Personal information
- Born: April 11, 1987 (age 39) Corsicana, Texas, U.S.
- Listed height: 6 ft 5 in (1.96 m)
- Listed weight: 335 lb (152 kg)

Career information
- High school: Corsicana
- College: Texas Tech (2005–2008)
- NFL draft: 2009 (3rd round, 78th overall pick)

Career history
- San Diego Chargers (2009–2012); Denver Broncos (2013–2015);

Awards and highlights
- Super Bowl champion (50); First-team All-Pro (2013); Pro Bowl (2013); PFWA All-Rookie Team (2009); Second-team All-Big 12 (2008);

Career NFL statistics
- Games played: 102
- Games started: 101
- Fumble recoveries: 1
- Stats at Pro Football Reference

= Louis Vasquez (American football) =

American football player (born 1987)

Louis Nicholas Vasquez (born April 11, 1987) is an American former professional football player who was a guard in the National Football League (NFL).
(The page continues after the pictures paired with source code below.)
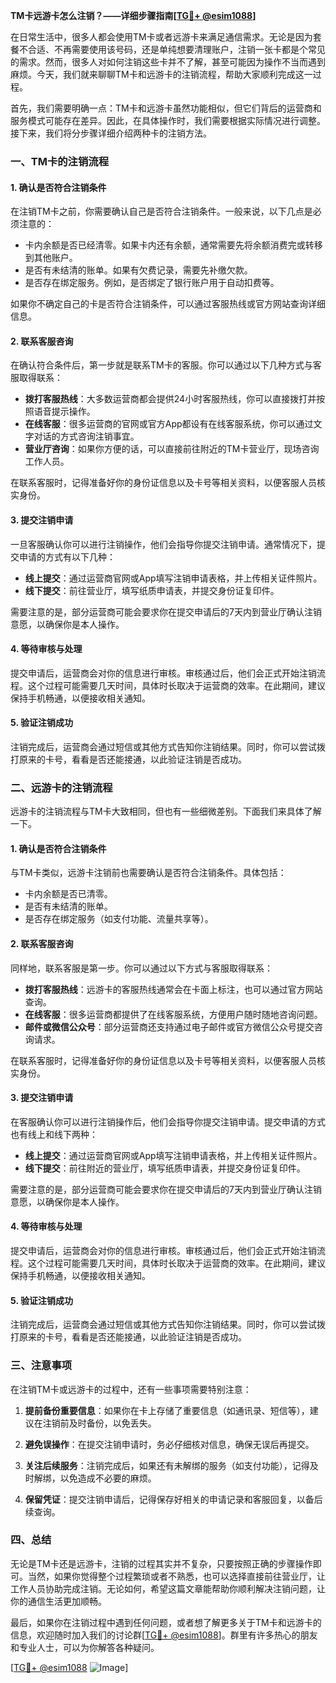 **TM卡远游卡怎么注销？——详细步骤指南[[TG💪+ @esim1088](https://t.me/s/esim1088)]**

在日常生活中，很多人都会使用TM卡或者远游卡来满足通信需求。无论是因为套餐不合适、不再需要使用该号码，还是单纯想要清理账户，注销一张卡都是个常见的需求。然而，很多人对如何注销这些卡并不了解，甚至可能因为操作不当而遇到麻烦。今天，我们就来聊聊TM卡和远游卡的注销流程，帮助大家顺利完成这一过程。

首先，我们需要明确一点：TM卡和远游卡虽然功能相似，但它们背后的运营商和服务模式可能存在差异。因此，在具体操作时，我们需要根据实际情况进行调整。接下来，我们将分步骤详细介绍两种卡的注销方法。

### **一、TM卡的注销流程**

#### **1. 确认是否符合注销条件**
在注销TM卡之前，你需要确认自己是否符合注销条件。一般来说，以下几点是必须注意的：
- 卡内余额是否已经清零。如果卡内还有余额，通常需要先将余额消费完或转移到其他账户。
- 是否有未结清的账单。如果有欠费记录，需要先补缴欠款。
- 是否存在绑定服务。例如，是否绑定了银行账户用于自动扣费等。

如果你不确定自己的卡是否符合注销条件，可以通过客服热线或官方网站查询详细信息。

#### **2. 联系客服咨询**
在确认符合条件后，第一步就是联系TM卡的客服。你可以通过以下几种方式与客服取得联系：
- **拨打客服热线**：大多数运营商都会提供24小时客服热线，你可以直接拨打并按照语音提示操作。
- **在线客服**：很多运营商的官网或官方App都设有在线客服系统，你可以通过文字对话的方式咨询注销事宜。
- **营业厅咨询**：如果你方便的话，可以直接前往附近的TM卡营业厅，现场咨询工作人员。

在联系客服时，记得准备好你的身份证信息以及卡号等相关资料，以便客服人员核实身份。

#### **3. 提交注销申请**
一旦客服确认你可以进行注销操作，他们会指导你提交注销申请。通常情况下，提交申请的方式有以下几种：
- **线上提交**：通过运营商官网或App填写注销申请表格，并上传相关证件照片。
- **线下提交**：前往营业厅，填写纸质申请表，并提交身份证复印件。

需要注意的是，部分运营商可能会要求你在提交申请后的7天内到营业厅确认注销意愿，以确保你是本人操作。

#### **4. 等待审核与处理**
提交申请后，运营商会对你的信息进行审核。审核通过后，他们会正式开始注销流程。这个过程可能需要几天时间，具体时长取决于运营商的效率。在此期间，建议保持手机畅通，以便接收相关通知。

#### **5. 验证注销成功**
注销完成后，运营商会通过短信或其他方式告知你注销结果。同时，你可以尝试拨打原来的卡号，看看是否还能接通，以此验证注销是否成功。

### **二、远游卡的注销流程**

远游卡的注销流程与TM卡大致相同，但也有一些细微差别。下面我们来具体了解一下。

#### **1. 确认是否符合注销条件**
与TM卡类似，远游卡注销前也需要确认是否符合注销条件。具体包括：
- 卡内余额是否已清零。
- 是否有未结清的账单。
- 是否存在绑定服务（如支付功能、流量共享等）。

#### **2. 联系客服咨询**
同样地，联系客服是第一步。你可以通过以下方式与客服取得联系：
- **拨打客服热线**：远游卡的客服热线通常会在卡面上标注，也可以通过官方网站查询。
- **在线客服**：很多运营商都提供了在线客服系统，方便用户随时随地咨询问题。
- **邮件或微信公众号**：部分运营商还支持通过电子邮件或官方微信公众号提交咨询请求。

在联系客服时，记得准备好你的身份证信息以及卡号等相关资料，以便客服人员核实身份。

#### **3. 提交注销申请**
在客服确认你可以进行注销操作后，他们会指导你提交注销申请。提交申请的方式也有线上和线下两种：
- **线上提交**：通过运营商官网或App填写注销申请表格，并上传相关证件照片。
- **线下提交**：前往附近的营业厅，填写纸质申请表，并提交身份证复印件。

需要注意的是，部分运营商可能会要求你在提交申请后的7天内到营业厅确认注销意愿，以确保你是本人操作。

#### **4. 等待审核与处理**
提交申请后，运营商会对你的信息进行审核。审核通过后，他们会正式开始注销流程。这个过程可能需要几天时间，具体时长取决于运营商的效率。在此期间，建议保持手机畅通，以便接收相关通知。

#### **5. 验证注销成功**
注销完成后，运营商会通过短信或其他方式告知你注销结果。同时，你可以尝试拨打原来的卡号，看看是否还能接通，以此验证注销是否成功。

### **三、注意事项**

在注销TM卡或远游卡的过程中，还有一些事项需要特别注意：

1. **提前备份重要信息**：如果你在卡上存储了重要信息（如通讯录、短信等），建议在注销前及时备份，以免丢失。
   
2. **避免误操作**：在提交注销申请时，务必仔细核对信息，确保无误后再提交。

3. **关注后续服务**：注销完成后，如果还有未解绑的服务（如支付功能），记得及时解绑，以免造成不必要的麻烦。

4. **保留凭证**：提交注销申请后，记得保存好相关的申请记录和客服回复，以备后续查询。

### **四、总结**

无论是TM卡还是远游卡，注销的过程其实并不复杂，只要按照正确的步骤操作即可。当然，如果你觉得整个过程繁琐或者不熟悉，也可以选择直接前往营业厅，让工作人员协助完成注销。无论如何，希望这篇文章能帮助你顺利解决注销问题，让你的通信生活更加顺畅。

最后，如果你在注销过程中遇到任何问题，或者想了解更多关于TM卡和远游卡的信息，欢迎随时加入我们的讨论群[[TG💪+ @esim1088](https://t.me/s/esim1088)]。群里有许多热心的朋友和专业人士，可以为你解答各种疑问。

[[TG💪+ @esim1088](https://t.me/s/esim1088) ![Image](https://i.postimg.cc/4NQfJmqS/Snipaste-2025-05-13-00-14-12.png)]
He played college football for the Texas Tech Red Raiders, and was selected by the San Diego Chargers in the third round of the 2009 NFL draft. He also played for the Denver Broncos.

==Early life==
Vasquez is of Mexican American descent. He attended Corsicana High School in Corsicana, Texas, a rural town located approx. 60 miles southeast of Dallas.

==College career==

===College awards and honors===
- 2007 All-Big 12 honorable mention
- 2008 All-Big 12 second-team
- 2008 Rivals.com second-team All-American
- 2008 Associated Press third-team All-American

==Professional career==

===San Diego Chargers===
At the 2009 NFL Combine, Vasquez bench pressed 225 pounds 39 times. His 39 repetitions were the highest of any participant at the combine. Vasquez was drafted in the third round (78th overall) by the San Diego Chargers.

During the Chargers' training camp, Vasquez competed for the right guard starting position with veteran Kynan Forney. Vasquez won the job, and Forney (who was dealing with a neck injury at the time) was later released from the team. Vasquez became the sole rookie in the starting lineup. He was named to the PFWA All-Rookie Team. He remained at right guard during his tenure with San Diego.

===Denver Broncos===
Vasquez signed a four-year contract with the Denver Broncos on March 12, 2013.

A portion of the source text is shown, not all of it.